* Your objective
For each line below that holds "accounting", return the line as it stands.

* Material shown
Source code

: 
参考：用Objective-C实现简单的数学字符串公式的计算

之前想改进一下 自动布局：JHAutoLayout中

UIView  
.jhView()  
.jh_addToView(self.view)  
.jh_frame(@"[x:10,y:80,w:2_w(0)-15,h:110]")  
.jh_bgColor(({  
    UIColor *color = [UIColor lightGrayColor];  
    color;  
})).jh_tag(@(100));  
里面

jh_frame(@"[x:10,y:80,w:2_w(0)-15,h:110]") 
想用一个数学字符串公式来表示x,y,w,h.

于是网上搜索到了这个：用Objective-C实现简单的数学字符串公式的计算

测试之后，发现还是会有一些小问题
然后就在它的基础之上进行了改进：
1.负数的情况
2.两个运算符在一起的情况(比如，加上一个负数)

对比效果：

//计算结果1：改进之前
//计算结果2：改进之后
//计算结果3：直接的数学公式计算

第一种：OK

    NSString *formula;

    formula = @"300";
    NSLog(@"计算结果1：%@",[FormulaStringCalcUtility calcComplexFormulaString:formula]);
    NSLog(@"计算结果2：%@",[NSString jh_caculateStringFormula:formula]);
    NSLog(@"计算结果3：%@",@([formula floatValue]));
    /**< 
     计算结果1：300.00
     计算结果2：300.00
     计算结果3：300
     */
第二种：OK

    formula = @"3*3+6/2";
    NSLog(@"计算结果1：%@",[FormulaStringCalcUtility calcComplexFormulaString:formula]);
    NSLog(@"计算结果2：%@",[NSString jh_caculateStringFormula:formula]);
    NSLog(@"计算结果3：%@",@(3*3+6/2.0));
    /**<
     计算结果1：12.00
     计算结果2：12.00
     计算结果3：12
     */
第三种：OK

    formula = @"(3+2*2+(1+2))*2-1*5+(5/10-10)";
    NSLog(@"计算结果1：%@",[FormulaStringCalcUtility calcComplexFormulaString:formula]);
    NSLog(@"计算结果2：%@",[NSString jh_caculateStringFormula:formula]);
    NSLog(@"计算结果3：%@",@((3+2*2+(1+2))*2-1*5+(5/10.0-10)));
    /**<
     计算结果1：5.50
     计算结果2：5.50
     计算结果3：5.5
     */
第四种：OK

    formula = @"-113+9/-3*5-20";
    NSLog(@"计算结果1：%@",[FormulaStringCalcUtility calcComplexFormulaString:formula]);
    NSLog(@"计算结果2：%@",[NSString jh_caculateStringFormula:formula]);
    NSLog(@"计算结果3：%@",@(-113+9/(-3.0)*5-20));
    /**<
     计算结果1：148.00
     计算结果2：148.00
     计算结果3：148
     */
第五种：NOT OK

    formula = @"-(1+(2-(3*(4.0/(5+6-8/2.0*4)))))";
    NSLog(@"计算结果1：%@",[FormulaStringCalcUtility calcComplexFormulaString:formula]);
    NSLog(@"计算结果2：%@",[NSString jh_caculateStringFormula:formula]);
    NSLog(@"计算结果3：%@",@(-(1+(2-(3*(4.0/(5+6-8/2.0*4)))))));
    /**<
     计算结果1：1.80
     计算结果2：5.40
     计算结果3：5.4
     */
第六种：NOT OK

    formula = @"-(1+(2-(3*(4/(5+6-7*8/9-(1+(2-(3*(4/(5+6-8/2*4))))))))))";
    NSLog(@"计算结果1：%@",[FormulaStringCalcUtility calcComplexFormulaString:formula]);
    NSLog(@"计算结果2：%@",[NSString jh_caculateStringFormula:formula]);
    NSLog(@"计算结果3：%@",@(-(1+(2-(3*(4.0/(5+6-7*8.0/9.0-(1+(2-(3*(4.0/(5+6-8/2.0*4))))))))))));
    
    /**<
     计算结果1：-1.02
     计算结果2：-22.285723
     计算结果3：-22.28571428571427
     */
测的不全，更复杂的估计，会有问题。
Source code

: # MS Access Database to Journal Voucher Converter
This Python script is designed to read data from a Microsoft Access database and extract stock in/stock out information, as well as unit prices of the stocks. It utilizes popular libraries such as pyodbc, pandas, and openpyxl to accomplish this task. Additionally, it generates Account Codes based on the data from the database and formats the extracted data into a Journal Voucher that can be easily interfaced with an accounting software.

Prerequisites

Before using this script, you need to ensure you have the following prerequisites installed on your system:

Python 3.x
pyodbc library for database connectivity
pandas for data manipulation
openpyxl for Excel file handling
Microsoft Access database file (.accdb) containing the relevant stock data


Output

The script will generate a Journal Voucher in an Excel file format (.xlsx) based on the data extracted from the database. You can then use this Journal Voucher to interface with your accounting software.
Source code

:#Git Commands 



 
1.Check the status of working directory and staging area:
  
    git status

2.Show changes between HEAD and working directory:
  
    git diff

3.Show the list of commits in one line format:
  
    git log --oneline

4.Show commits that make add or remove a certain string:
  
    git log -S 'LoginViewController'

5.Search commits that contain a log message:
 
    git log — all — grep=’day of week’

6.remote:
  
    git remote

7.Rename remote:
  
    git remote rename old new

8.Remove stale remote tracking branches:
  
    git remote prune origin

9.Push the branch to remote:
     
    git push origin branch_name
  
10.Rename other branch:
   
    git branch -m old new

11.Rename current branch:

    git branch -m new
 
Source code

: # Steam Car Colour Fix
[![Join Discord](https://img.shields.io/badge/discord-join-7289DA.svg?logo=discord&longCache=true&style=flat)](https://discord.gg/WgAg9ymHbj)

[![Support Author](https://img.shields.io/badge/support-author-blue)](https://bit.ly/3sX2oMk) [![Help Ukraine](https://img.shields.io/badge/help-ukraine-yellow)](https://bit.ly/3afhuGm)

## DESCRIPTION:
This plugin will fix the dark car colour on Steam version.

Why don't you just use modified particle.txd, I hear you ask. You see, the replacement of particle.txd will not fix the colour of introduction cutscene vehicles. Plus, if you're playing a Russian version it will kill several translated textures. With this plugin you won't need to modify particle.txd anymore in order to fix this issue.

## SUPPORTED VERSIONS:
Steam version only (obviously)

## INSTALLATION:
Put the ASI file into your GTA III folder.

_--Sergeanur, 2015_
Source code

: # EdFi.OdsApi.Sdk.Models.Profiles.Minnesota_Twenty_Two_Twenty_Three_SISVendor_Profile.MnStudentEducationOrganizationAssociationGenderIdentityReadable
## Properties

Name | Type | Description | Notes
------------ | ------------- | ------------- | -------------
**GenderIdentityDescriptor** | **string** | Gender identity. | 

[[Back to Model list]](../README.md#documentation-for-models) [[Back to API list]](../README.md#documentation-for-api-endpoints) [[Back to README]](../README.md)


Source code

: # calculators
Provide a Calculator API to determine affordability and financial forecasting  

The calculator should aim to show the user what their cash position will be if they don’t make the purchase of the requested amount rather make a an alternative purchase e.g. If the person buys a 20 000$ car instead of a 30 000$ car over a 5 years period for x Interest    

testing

* Response area
This Python script is designed to read data from a Microsoft Access database and extract stock in/stock out information, as well as unit prices of the stocks. It utilizes popular libraries such as pyodbc, pandas, and openpyxl to accomplish this task. Additionally, it generates Account Codes based on the data from the database and formats the extracted data into a Journal Voucher that can be easily interfaced with an accounting software.
The script will generate a Journal Voucher in an Excel file format (.xlsx) based on the data extracted from the database. You can then use this Journal Voucher to interface with your accounting software.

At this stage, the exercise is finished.